To systematically evaluate the accuracy of clinical applications of digital guides.
First, PubMed and Embase databases were searched using the PICO standard. Eligible articles were included. Second, the eligible articles were classified according to the different types. Next, the NOS and ROB2 as evaluation indicators were used to evaluate the bias of those included articles. Finally, sensitive factors were excluded through the outcomes and data analyses were retrieved.
More than 1,562 articles were retrieved, and 38 in vivo research documents were systematically analyzed after screening according to the inclusion criteria, which mainly listed three aspects of the coronal, apical, and angular implant data, and integrated the same type of articles in the study. To test its heterogeneity, the P-values of those articles included in the analysis were all less than 0.05. Finally, in the comparison between the guide group and the free-hand group after excluding sensitive factors, the standardized mean difference (Std.MD) of the angle was 1.26 (95% CI 1.06, 1.47), the Std.MD of the apical point was 1.38 (95% CI 1.12, 1.63), and the Std.MD of the coronal point was 0.98 (95% CI 0.66, 1.29). Comparing the maxillary and mandibular groups after excluding sensitive factors, the Std.MD of the coronal point was -0.31 (95% CI -0.52, -0.09), the Std.MD of the apical point was -0.15 (95% CI -0.34, 0.03), and the Std.MD of the angle is -0.23 (95% CI -0.46, 0.01). Comparison between the smoking group and the nonsmoking group, and between the flap group and the flapless group showed that there was not enough evidence to make a reliable assessment.

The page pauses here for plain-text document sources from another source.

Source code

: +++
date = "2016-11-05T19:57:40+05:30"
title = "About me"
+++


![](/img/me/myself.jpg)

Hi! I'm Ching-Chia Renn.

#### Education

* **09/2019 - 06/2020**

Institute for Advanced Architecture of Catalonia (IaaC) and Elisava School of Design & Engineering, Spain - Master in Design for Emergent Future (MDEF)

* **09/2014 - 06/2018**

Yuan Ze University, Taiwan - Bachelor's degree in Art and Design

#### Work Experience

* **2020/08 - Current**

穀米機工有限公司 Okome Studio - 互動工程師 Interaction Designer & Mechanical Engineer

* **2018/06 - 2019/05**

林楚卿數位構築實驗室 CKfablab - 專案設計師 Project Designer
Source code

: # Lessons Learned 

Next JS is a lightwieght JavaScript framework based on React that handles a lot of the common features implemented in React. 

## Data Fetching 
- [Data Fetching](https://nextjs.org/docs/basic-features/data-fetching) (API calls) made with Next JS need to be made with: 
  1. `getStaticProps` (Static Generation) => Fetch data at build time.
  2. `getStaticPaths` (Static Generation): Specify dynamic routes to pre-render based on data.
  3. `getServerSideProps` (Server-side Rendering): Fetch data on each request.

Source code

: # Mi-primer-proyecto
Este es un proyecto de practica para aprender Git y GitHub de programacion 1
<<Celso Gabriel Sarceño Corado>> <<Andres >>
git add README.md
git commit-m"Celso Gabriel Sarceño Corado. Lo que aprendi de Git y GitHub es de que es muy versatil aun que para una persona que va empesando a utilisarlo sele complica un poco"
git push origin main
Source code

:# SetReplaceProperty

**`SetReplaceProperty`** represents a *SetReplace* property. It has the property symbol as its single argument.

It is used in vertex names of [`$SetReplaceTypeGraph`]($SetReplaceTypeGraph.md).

Compared with free-hand operation, a digital guide is more accurate in the apex, the coronal point and the angle, and the accuracy in the angle was very high. The difference in accuracy between the maxillary and mandibular groups was not statistically significant. Other factors such as smoking habit and flap need more clinical data.
系统评估数字化导板在临床应用中的准确性。
首先,使用 PICO 标准检索 PubMed 和 Embase 数据库。纳入符合条件的文章。其次,根据不同类型对纳入的文章进行分类。然后,使用 NOS 和 ROB2 作为评价指标来评估纳入文章的偏倚。最后,通过结果排除敏感因素并提取数据进行分析。

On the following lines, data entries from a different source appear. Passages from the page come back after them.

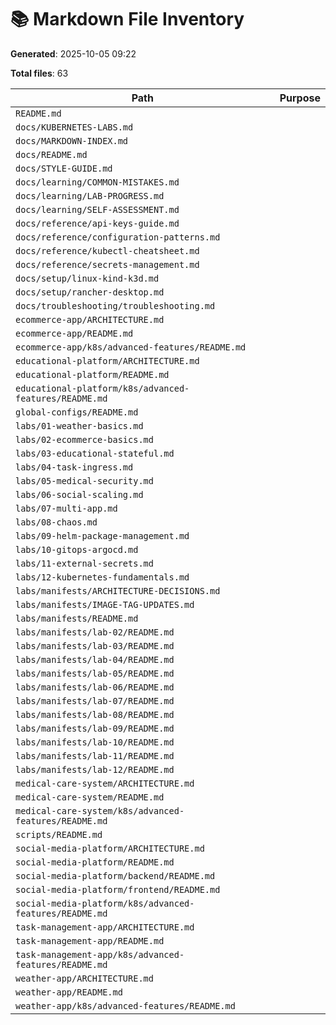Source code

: # 📚 Markdown File Inventory

**Generated**: 2025-10-05 09:22

**Total files**: 63

| Path | Purpose |
|------|--------|
| `README.md` | |
| `docs/KUBERNETES-LABS.md` | |
| `docs/MARKDOWN-INDEX.md` | |
| `docs/README.md` | |
| `docs/STYLE-GUIDE.md` | |
| `docs/learning/COMMON-MISTAKES.md` | |
| `docs/learning/LAB-PROGRESS.md` | |
| `docs/learning/SELF-ASSESSMENT.md` | |
| `docs/reference/api-keys-guide.md` | |
| `docs/reference/configuration-patterns.md` | |
| `docs/reference/kubectl-cheatsheet.md` | |
| `docs/reference/secrets-management.md` | |
| `docs/setup/linux-kind-k3d.md` | |
| `docs/setup/rancher-desktop.md` | |
| `docs/troubleshooting/troubleshooting.md` | |
| `ecommerce-app/ARCHITECTURE.md` | |
| `ecommerce-app/README.md` | |
| `ecommerce-app/k8s/advanced-features/README.md` | |
| `educational-platform/ARCHITECTURE.md` | |
| `educational-platform/README.md` | |
| `educational-platform/k8s/advanced-features/README.md` | |
| `global-configs/README.md` | |
| `labs/01-weather-basics.md` | |
| `labs/02-ecommerce-basics.md` | |
| `labs/03-educational-stateful.md` | |
| `labs/04-task-ingress.md` | |
| `labs/05-medical-security.md` | |
| `labs/06-social-scaling.md` | |
| `labs/07-multi-app.md` | |
| `labs/08-chaos.md` | |
| `labs/09-helm-package-management.md` | |
| `labs/10-gitops-argocd.md` | |
| `labs/11-external-secrets.md` | |
| `labs/12-kubernetes-fundamentals.md` | |
| `labs/manifests/ARCHITECTURE-DECISIONS.md` | |
| `labs/manifests/IMAGE-TAG-UPDATES.md` | |
| `labs/manifests/README.md` | |
| `labs/manifests/lab-02/README.md` | |
| `labs/manifests/lab-03/README.md` | |
| `labs/manifests/lab-04/README.md` | |
| `labs/manifests/lab-05/README.md` | |
| `labs/manifests/lab-06/README.md` | |
| `labs/manifests/lab-07/README.md` | |
| `labs/manifests/lab-08/README.md` | |
| `labs/manifests/lab-09/README.md` | |
| `labs/manifests/lab-10/README.md` | |
| `labs/manifests/lab-11/README.md` | |
| `labs/manifests/lab-12/README.md` | |
| `medical-care-system/ARCHITECTURE.md` | |
| `medical-care-system/README.md` | |
| `medical-care-system/k8s/advanced-features/README.md` | |
| `scripts/README.md` | |
| `social-media-platform/ARCHITECTURE.md` | |
| `social-media-platform/README.md` | |
| `social-media-platform/backend/README.md` | |
| `social-media-platform/frontend/README.md` | |
| `social-media-platform/k8s/advanced-features/README.md` | |
| `task-management-app/ARCHITECTURE.md` | |
| `task-management-app/README.md` | |
| `task-management-app/k8s/advanced-features/README.md` | |
| `weather-app/ARCHITECTURE.md` | |
| `weather-app/README.md` | |
| `weather-app/k8s/advanced-features/README.md` | |
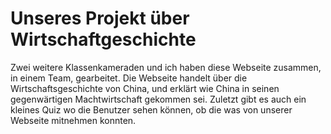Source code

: # Unseres Projekt über Wirtschaftgeschichte
Zwei weitere Klassenkameraden und ich haben diese Webseite zusammen, in einem Team, gearbeitet. Die Webseite handelt über die Wirtschaftsgeschichte von China, und erklärt wie China in seinen gegenwärtigen Machtwirtschaft gekommen sei. Zuletzt gibt es auch ein kleines Quiz wo die Benutzer sehen können, ob die was von unserer Webseite mitnehmen konnten.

通过筛选符合纳入标准的 1562 篇文章,系统分析了 38 篇体内研究文献,主要列出了三个方面的牙冠、根尖和角度植入物数据,并整合了研究中的同类型文章。为了检验其异质性,分析中纳入的文章的 P 值均小于 0.05。最后,在排除敏感因素后比较导板组和徒手组,角度的标准化均数差(Std.MD)为 1.26(95%CI 1.06,1.47),根尖点的 Std.MD 为 1.38(95%CI 1.12,1.63),牙冠点的 Std.MD 为 0.98(95%CI 0.66,1.29)。排除敏感因素后比较上颌和下颌组,牙冠点的 Std.MD 为-0.31(95%CI-0.52,-0.09),根尖点的 Std.MD 为-0.15(95%CI-0.34,0.03),角度的 Std.MD 为-0.23(95%CI-0.46,0.01)。比较吸烟组和非吸烟组以及有瓣组和无瓣组,结果显示没有足够的证据进行可靠评估。
与徒手操作相比,数字化导板在根尖、牙冠点和角度上更准确,且角度的准确性非常高。上颌和下颌组之间的准确性差异无统计学意义。吸烟习惯和瓣等其他因素需要更多的临床数据。